## [Task]
Copy every line that holds the string "economictimes" from the data below.

::::

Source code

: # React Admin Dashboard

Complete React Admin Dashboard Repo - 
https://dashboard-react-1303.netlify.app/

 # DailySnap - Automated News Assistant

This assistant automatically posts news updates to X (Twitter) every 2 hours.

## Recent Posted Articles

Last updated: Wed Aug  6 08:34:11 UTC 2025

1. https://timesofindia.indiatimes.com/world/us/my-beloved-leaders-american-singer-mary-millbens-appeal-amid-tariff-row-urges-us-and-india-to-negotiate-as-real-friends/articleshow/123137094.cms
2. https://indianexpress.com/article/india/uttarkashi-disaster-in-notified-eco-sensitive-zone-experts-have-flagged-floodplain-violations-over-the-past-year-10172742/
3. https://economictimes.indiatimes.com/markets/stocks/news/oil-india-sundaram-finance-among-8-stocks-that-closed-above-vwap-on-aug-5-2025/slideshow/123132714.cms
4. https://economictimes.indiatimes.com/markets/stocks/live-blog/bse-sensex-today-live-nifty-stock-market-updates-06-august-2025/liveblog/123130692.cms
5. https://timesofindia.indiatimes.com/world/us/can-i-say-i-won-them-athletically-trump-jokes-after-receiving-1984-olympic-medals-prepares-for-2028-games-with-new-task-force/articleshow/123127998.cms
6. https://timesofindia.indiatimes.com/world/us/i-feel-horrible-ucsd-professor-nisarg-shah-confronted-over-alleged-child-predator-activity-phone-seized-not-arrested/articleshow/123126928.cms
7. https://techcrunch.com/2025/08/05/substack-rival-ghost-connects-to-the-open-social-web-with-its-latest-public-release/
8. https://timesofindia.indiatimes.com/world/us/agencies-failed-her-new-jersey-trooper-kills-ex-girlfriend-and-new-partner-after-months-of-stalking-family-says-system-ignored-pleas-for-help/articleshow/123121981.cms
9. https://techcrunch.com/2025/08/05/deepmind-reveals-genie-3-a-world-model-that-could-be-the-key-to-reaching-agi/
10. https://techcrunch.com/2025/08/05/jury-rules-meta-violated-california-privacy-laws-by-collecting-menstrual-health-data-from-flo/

::::

## [Response to the exercise]
3. https://economictimes.indiatimes.com/markets/stocks/news/oil-india-sundaram-finance-among-8-stocks-that-closed-above-vwap-on-aug-5-2025/slideshow/123132714.cms
4. https://economictimes.indiatimes.com/markets/stocks/live-blog/bse-sensex-today-live-nifty-stock-market-updates-06-august-2025/liveblog/123130692.cms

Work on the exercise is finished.